Prompt:
Whenever a line in the data holds the string "owned", copy that line.

Dataset records:
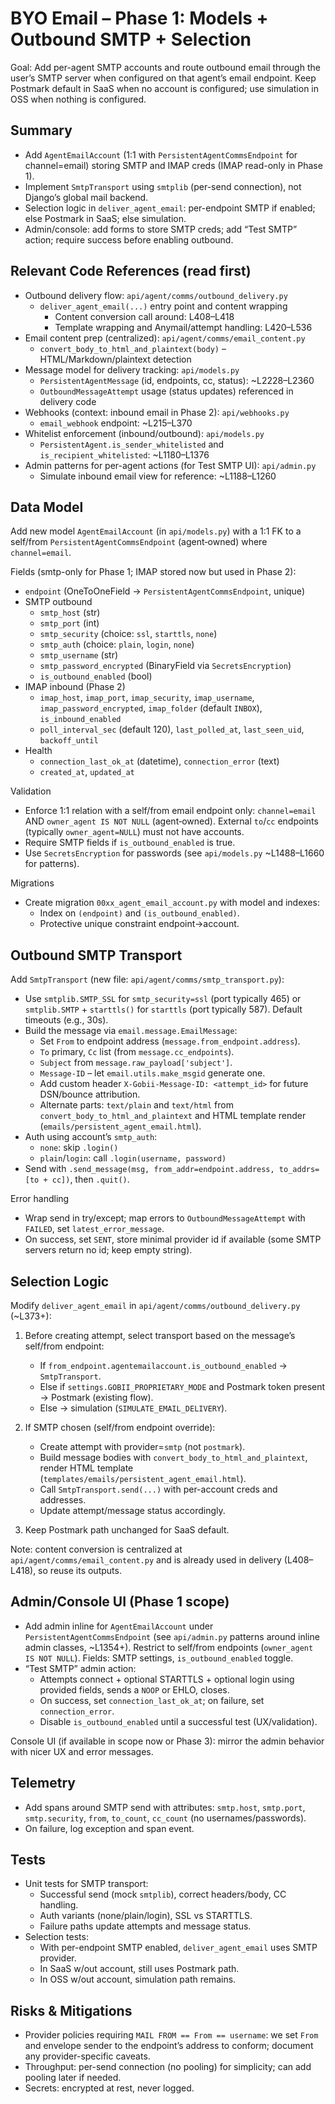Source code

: # BYO Email – Phase 1: Models + Outbound SMTP + Selection

Goal: Add per-agent SMTP accounts and route outbound email through the user’s SMTP server when configured on that agent’s email endpoint. Keep Postmark default in SaaS when no account is configured; use simulation in OSS when nothing is configured.

## Summary

- Add `AgentEmailAccount` (1:1 with `PersistentAgentCommsEndpoint` for channel=email) storing SMTP and IMAP creds (IMAP read-only in Phase 1).
- Implement `SmtpTransport` using `smtplib` (per-send connection), not Django’s global mail backend.
- Selection logic in `deliver_agent_email`: per-endpoint SMTP if enabled; else Postmark in SaaS; else simulation.
- Admin/console: add forms to store SMTP creds; add “Test SMTP” action; require success before enabling outbound.

## Relevant Code References (read first)

- Outbound delivery flow: `api/agent/comms/outbound_delivery.py`
  - `deliver_agent_email(...)` entry point and content wrapping
    - Content conversion call around: L408–L418
    - Template wrapping and Anymail/attempt handling: L420–L536
- Email content prep (centralized): `api/agent/comms/email_content.py`
  - `convert_body_to_html_and_plaintext(body)` – HTML/Markdown/plaintext detection
- Message model for delivery tracking: `api/models.py`
  - `PersistentAgentMessage` (id, endpoints, cc, status): ~L2228–L2360
  - `OutboundMessageAttempt` usage (status updates) referenced in delivery code
- Webhooks (context: inbound email in Phase 2): `api/webhooks.py`
  - `email_webhook` endpoint: ~L215–L370
- Whitelist enforcement (inbound/outbound): `api/models.py`
  - `PersistentAgent.is_sender_whitelisted` and `is_recipient_whitelisted`: ~L1180–L1376
- Admin patterns for per-agent actions (for Test SMTP UI): `api/admin.py`
  - Simulate inbound email view for reference: ~L1188–L1260

## Data Model

Add new model `AgentEmailAccount` (in `api/models.py`) with a 1:1 FK to a self/from `PersistentAgentCommsEndpoint` (agent‑owned) where `channel=email`.

Fields (smtp-only for Phase 1; IMAP stored now but used in Phase 2):

- `endpoint` (OneToOneField → `PersistentAgentCommsEndpoint`, unique)
- SMTP outbound
  - `smtp_host` (str)
  - `smtp_port` (int)
  - `smtp_security` (choice: `ssl`, `starttls`, `none`)
  - `smtp_auth` (choice: `plain`, `login`, `none`)
  - `smtp_username` (str)
  - `smtp_password_encrypted` (BinaryField via `SecretsEncryption`)
  - `is_outbound_enabled` (bool)
- IMAP inbound (Phase 2)
  - `imap_host`, `imap_port`, `imap_security`, `imap_username`, `imap_password_encrypted`, `imap_folder` (default `INBOX`), `is_inbound_enabled`
  - `poll_interval_sec` (default 120), `last_polled_at`, `last_seen_uid`, `backoff_until`
- Health
  - `connection_last_ok_at` (datetime), `connection_error` (text)
  - `created_at`, `updated_at`

Validation
- Enforce 1:1 relation with a self/from email endpoint only: `channel=email` AND `owner_agent IS NOT NULL` (agent‑owned). External `to`/`cc` endpoints (typically `owner_agent=NULL`) must not have accounts.
- Require SMTP fields if `is_outbound_enabled` is true.
- Use `SecretsEncryption` for passwords (see `api/models.py` ~L1488–L1660 for patterns).

Migrations
- Create migration `00xx_agent_email_account.py` with model and indexes:
  - Index on `(endpoint)` and `(is_outbound_enabled)`.
  - Protective unique constraint endpoint→account.

## Outbound SMTP Transport

Add `SmtpTransport` (new file: `api/agent/comms/smtp_transport.py`):

- Use `smtplib.SMTP_SSL` for `smtp_security=ssl` (port typically 465) or `smtplib.SMTP` + `starttls()` for `starttls` (port typically 587). Default timeouts (e.g., 30s).
- Build the message via `email.message.EmailMessage`:
  - Set `From` to endpoint address (`message.from_endpoint.address`).
  - `To` primary, `Cc` list (from `message.cc_endpoints`).
  - `Subject` from `message.raw_payload['subject']`.
  - `Message-ID` – let `email.utils.make_msgid` generate one.
  - Add custom header `X-Gobii-Message-ID: <attempt_id>` for future DSN/bounce attribution.
  - Alternate parts: `text/plain` and `text/html` from `convert_body_to_html_and_plaintext` and HTML template render (`emails/persistent_agent_email.html`).
- Auth using account’s `smtp_auth`:
  - `none`: skip `.login()`
  - `plain`/`login`: call `.login(username, password)`
- Send with `.send_message(msg, from_addr=endpoint.address, to_addrs=[to + cc])`, then `.quit()`.

Error handling
- Wrap send in try/except; map errors to `OutboundMessageAttempt` with `FAILED`, set `latest_error_message`.
- On success, set `SENT`, store minimal provider id if available (some SMTP servers return no id; keep empty string).

## Selection Logic

Modify `deliver_agent_email` in `api/agent/comms/outbound_delivery.py` (~L373+):

1) Before creating attempt, select transport based on the message’s self/from endpoint:
   - If `from_endpoint.agentemailaccount.is_outbound_enabled` → `SmtpTransport`.
   - Else if `settings.GOBII_PROPRIETARY_MODE` and Postmark token present → Postmark (existing flow).
   - Else → simulation (`SIMULATE_EMAIL_DELIVERY`).

2) If SMTP chosen (self/from endpoint override):
   - Create attempt with provider=`smtp` (not `postmark`).
   - Build message bodies with `convert_body_to_html_and_plaintext`, render HTML template (`templates/emails/persistent_agent_email.html`).
   - Call `SmtpTransport.send(...)` with per-account creds and addresses.
   - Update attempt/message status accordingly.

3) Keep Postmark path unchanged for SaaS default.

Note: content conversion is centralized at `api/agent/comms/email_content.py` and is already used in delivery (L408–L418), so reuse its outputs.

## Admin/Console UI (Phase 1 scope)

- Add admin inline for `AgentEmailAccount` under `PersistentAgentCommsEndpoint` (see `api/admin.py` patterns around inline admin classes, ~L1354+). Restrict to self/from endpoints (`owner_agent IS NOT NULL`). Fields: SMTP settings, `is_outbound_enabled` toggle.
- “Test SMTP” admin action:
  - Attempts connect + optional STARTTLS + optional login using provided fields, sends a `NOOP` or EHLO, closes.
  - On success, set `connection_last_ok_at`; on failure, set `connection_error`.
  - Disable `is_outbound_enabled` until a successful test (UX/validation).

Console UI (if available in scope now or Phase 3): mirror the admin behavior with nicer UX and error messages.

## Telemetry

- Add spans around SMTP send with attributes: `smtp.host`, `smtp.port`, `smtp.security`, `from`, `to_count`, `cc_count` (no usernames/passwords).
- On failure, log exception and span event.

## Tests

- Unit tests for SMTP transport:
  - Successful send (mock `smtplib`), correct headers/body, CC handling.
  - Auth variants (none/plain/login), SSL vs STARTTLS.
  - Failure paths update attempts and message status.
- Selection tests:
  - With per-endpoint SMTP enabled, `deliver_agent_email` uses SMTP provider.
  - In SaaS w/out account, still uses Postmark path.
  - In OSS w/out account, simulation path remains.

## Risks & Mitigations

- Provider policies requiring `MAIL FROM == From == username`: we set `From` and envelope sender to the endpoint’s address to conform; document any provider-specific caveats.
- Throughput: per-send connection (no pooling) for simplicity; can add pooling later if needed.
- Secrets: encrypted at rest, never logged.
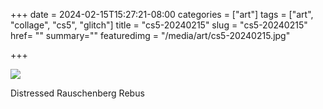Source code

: +++
date = 2024-02-15T15:27:21-08:00
categories = ["art"]
tags = ["art", "collage", "cs5", "glitch"]
title = "cs5-20240215"
slug = "cs5-20240215"
href= ""
summary=""
featuredimg = "/media/art/cs5-20240215.jpg"

+++

<img src="/media/art/cs5-20240215.jpg" />

Distressed Rauschenberg Rebus
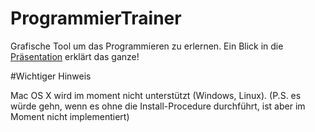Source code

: ProgrammierTrainer
==================

Grafische Tool um das Programmieren zu erlernen. Ein Blick in die [Präsentation](http://de.slideshare.net/erharddinhobl/was-ist-der-programmiertrainer) erklärt das ganze!

#Wichtiger Hinweis

Mac OS X wird im moment nicht unterstützt (Windows, Linux). (P.S. es würde gehn, wenn es ohne die Install-Procedure durchführt, ist aber im Moment nicht implementiert)

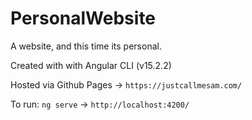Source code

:# PersonalWebsite

A website, and this time its personal.

Created with with Angular CLI (v15.2.2)

Hosted via Github Pages -> `https://justcallmesam.com/`

To run: `ng serve` -> `http://localhost:4200/`

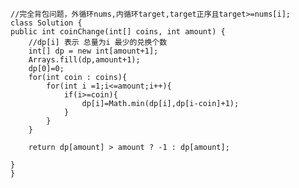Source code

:     //完全背包问题，外循环nums,内循环target,target正序且target>=nums[i];
    class Solution {
    public int coinChange(int[] coins, int amount) {
        //dp[i] 表示 总量为i 最少的兑换个数
        int[] dp = new int[amount+1];
        Arrays.fill(dp,amount+1);
        dp[0]=0;
        for(int coin : coins){
            for(int i =1;i<=amount;i++){
                if(i>=coin){
                    dp[i]=Math.min(dp[i],dp[i-coin]+1);
                }
            }
        }

        return dp[amount] > amount ? -1 : dp[amount];

    }
    }

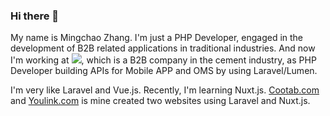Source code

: 
<!--
**chuoke/chuoke** is a ✨ _special_ ✨ repository because its `README.md` (this file) appears on your GitHub profile.

Here are some ideas to get you started:

- 🔭 I’m currently working on ...
- 🌱 I’m currently learning ...
- 👯 I’m looking to collaborate on ...
- 🤔 I’m looking for help with ...
- 💬 Ask me about ...
- 📫 How to reach me: ...
- 😄 Pronouns: ...
- ⚡ Fun fact: ...
-->

### Hi there 👋

My name is Mingchao Zhang. I'm just a PHP Developer, engaged in the development of B2B related applications in traditional industries. And now I'm working at [![](https://www.bankcement.com/favicon.ico)](https://www.bankcement.com/), which is a B2B company in the cement industry, as PHP Developer building APIs for Mobile APP and OMS by using Laravel/Lumen.

I'm very like Laravel and Vue.js. Recently, I'm learning Nuxt.js. [Cootab.com](https://cootab.com/) and [Youlink.com](https://youlinkin.com/) is mine created two websites using Laravel and Nuxt.js.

Written response:
Add new model `AgentEmailAccount` (in `api/models.py`) with a 1:1 FK to a self/from `PersistentAgentCommsEndpoint` (agent‑owned) where `channel=email`.
- Enforce 1:1 relation with a self/from email endpoint only: `channel=email` AND `owner_agent IS NOT NULL` (agent‑owned). External `to`/`cc` endpoints (typically `owner_agent=NULL`) must not have accounts.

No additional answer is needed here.